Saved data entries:
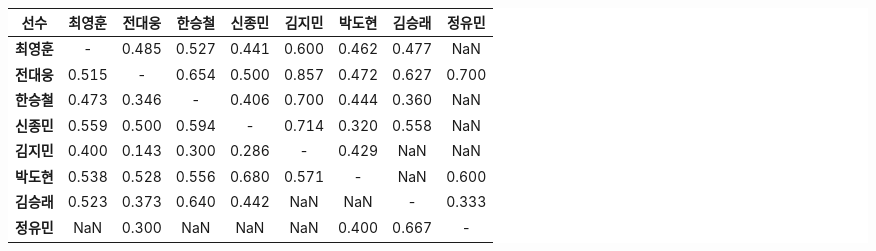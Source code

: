 | 선수 | __최영훈__ | __전대웅__ | __한승철__ | __신종민__ | __김지민__ | __박도현__ | __김승래__ | __정유민__ |
|:---:|:---:|:---:|:---:|:---:|:---:|:---:|:---:|:---:|
| __최영훈__ | - | 0.485 | 0.527 | 0.441 | 0.600 | 0.462 | 0.477 | NaN |
| __전대웅__ | 0.515 | - | 0.654 | 0.500 | 0.857 | 0.472 | 0.627 | 0.700 |
| __한승철__ | 0.473 | 0.346 | - | 0.406 | 0.700 | 0.444 | 0.360 | NaN |
| __신종민__ | 0.559 | 0.500 | 0.594 | - | 0.714 | 0.320 | 0.558 | NaN |
| __김지민__ | 0.400 | 0.143 | 0.300 | 0.286 | - | 0.429 | NaN | NaN |
| __박도현__ | 0.538 | 0.528 | 0.556 | 0.680 | 0.571 | - | NaN | 0.600 |
| __김승래__ | 0.523 | 0.373 | 0.640 | 0.442 | NaN | NaN | - | 0.333 |
| __정유민__ | NaN | 0.300 | NaN | NaN | NaN | 0.400 | 0.667 | - |
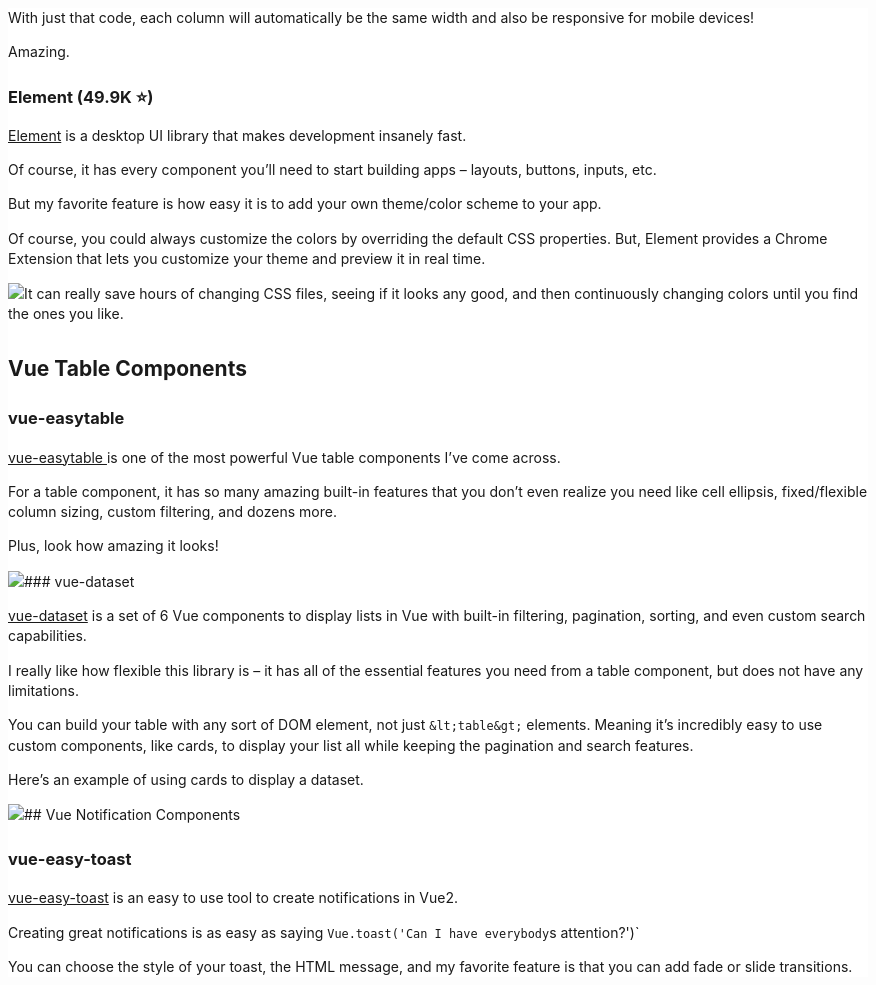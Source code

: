 With just that code, each column will automatically be the same width and also be responsive for mobile devices!

Amazing.

### Element (49.9K ⭐️)

[Element](https://element.eleme.io/#/en-US) is a desktop UI library that makes development insanely fast.

Of course, it has every component you’ll need to start building apps – layouts, buttons, inputs, etc.

But my favorite feature is how easy it is to add your own theme/color scheme to your app.

Of course, you could always customize the colors by overriding the default CSS properties. But, Element provides a Chrome Extension that lets you customize your theme and preview it in real time.

![](https://dltqhkoxgn1gx.cloudfront.net/img/posts/top-20-vue-component-libraries-in-2021-7.png)It can really save hours of changing CSS files, seeing if it looks any good, and then continuously changing colors until you find the ones you like.

## Vue Table Components

### vue-easytable

[vue-easytable ](https://github.com/Happy-Coding-Clans/vue-easytable)is one of the most powerful Vue table components I’ve come across.

For a table component, it has so many amazing built-in features that you don’t even realize you need like cell ellipsis, fixed/flexible column sizing, custom filtering, and dozens more.

Plus, look how amazing it looks!

![](https://dltqhkoxgn1gx.cloudfront.net/img/posts/top-20-vue-component-libraries-in-2021-8.png)### vue-dataset

[vue-dataset](https://github.com/kouts/vue-dataset) is a set of 6 Vue components to display lists in Vue with built-in filtering, pagination, sorting, and even custom search capabilities.

I really like how flexible this library is – it has all of the essential features you need from a table component, but does not have any limitations.

You can build your table with any sort of DOM element, not just `&lt;table&gt;` elements. Meaning it’s incredibly easy to use custom components, like cards, to display your list all while keeping the pagination and search features.

Here’s an example of using cards to display a dataset.

![](https://dltqhkoxgn1gx.cloudfront.net/img/posts/top-20-vue-component-libraries-in-2021-9.png)## Vue Notification Components

### vue-easy-toast

[vue-easy-toast](https://github.com/noru/vue-easy-toast) is an easy to use tool to create notifications in Vue2.

Creating great notifications is as easy as saying `Vue.toast('Can I have everybody`s attention?')`

You can choose the style of your toast, the HTML message, and my favorite feature is that you can add fade or slide transitions.
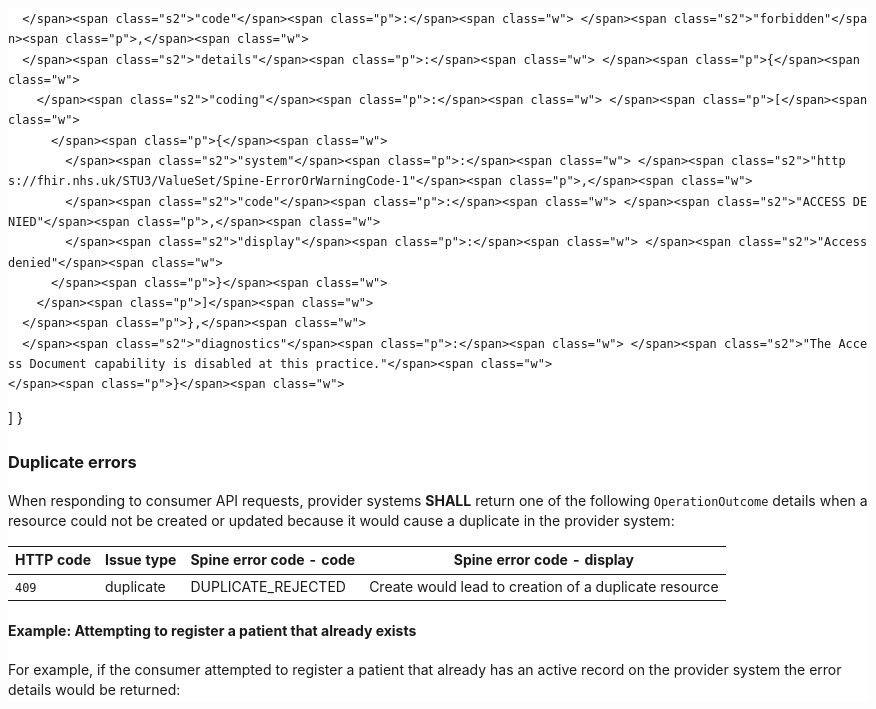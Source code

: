       </span><span class="s2">"code"</span><span class="p">:</span><span class="w"> </span><span class="s2">"forbidden"</span><span class="p">,</span><span class="w">
      </span><span class="s2">"details"</span><span class="p">:</span><span class="w"> </span><span class="p">{</span><span class="w">
        </span><span class="s2">"coding"</span><span class="p">:</span><span class="w"> </span><span class="p">[</span><span class="w">
          </span><span class="p">{</span><span class="w">
            </span><span class="s2">"system"</span><span class="p">:</span><span class="w"> </span><span class="s2">"https://fhir.nhs.uk/STU3/ValueSet/Spine-ErrorOrWarningCode-1"</span><span class="p">,</span><span class="w">
            </span><span class="s2">"code"</span><span class="p">:</span><span class="w"> </span><span class="s2">"ACCESS DENIED"</span><span class="p">,</span><span class="w">
            </span><span class="s2">"display"</span><span class="p">:</span><span class="w"> </span><span class="s2">"Access denied"</span><span class="w">
          </span><span class="p">}</span><span class="w">
        </span><span class="p">]</span><span class="w">
      </span><span class="p">},</span><span class="w">
      </span><span class="s2">"diagnostics"</span><span class="p">:</span><span class="w"> </span><span class="s2">"The Access Document capability is disabled at this practice."</span><span class="w">
    </span><span class="p">}</span><span class="w">
  </span><span class="p">]</span><span class="w">
</span><span class="p">}</span><span class="w">
</span></code></pre></div></div>

<h3 id="duplicate-errors">Duplicate errors</h3>

<p>When responding to consumer API requests, provider systems <strong>SHALL</strong> return one of the following <code class="highlighter-rouge">OperationOutcome</code> details when a resource could not be created or updated because it would cause a duplicate in the provider system:</p>

<table>
  <thead>
    <tr>
      <th>HTTP code</th>
      <th>Issue type</th>
      <th>Spine error code - code</th>
      <th>Spine error code - display</th>
    </tr>
  </thead>
  <tbody>
    <tr>
      <td><code class="highlighter-rouge">409</code></td>
      <td>duplicate</td>
      <td>DUPLICATE_REJECTED</td>
      <td>Create would lead to creation of a duplicate resource</td>
    </tr>
  </tbody>
</table>

<h4 id="example-attempting-to-register-a-patient-that-already-exists">Example: Attempting to register a patient that already exists</h4>

<p>For example, if the consumer attempted to register a patient that already has an active record on the provider system the error details would be returned:</p>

PROMPT:
A faithful copy of the lines from the line containing "<td>Create would lead" to the end of the data should be set down, both ends included, and nothing more.

WRITTEN SOLUTION:
      <td>Create would lead to creation of a duplicate resource</td>
    </tr>
  </tbody>
</table>

<h4 id="example-attempting-to-register-a-patient-that-already-exists">Example: Attempting to register a patient that already exists</h4>

<p>For example, if the consumer attempted to register a patient that already has an active record on the provider system the error details would be returned:</p>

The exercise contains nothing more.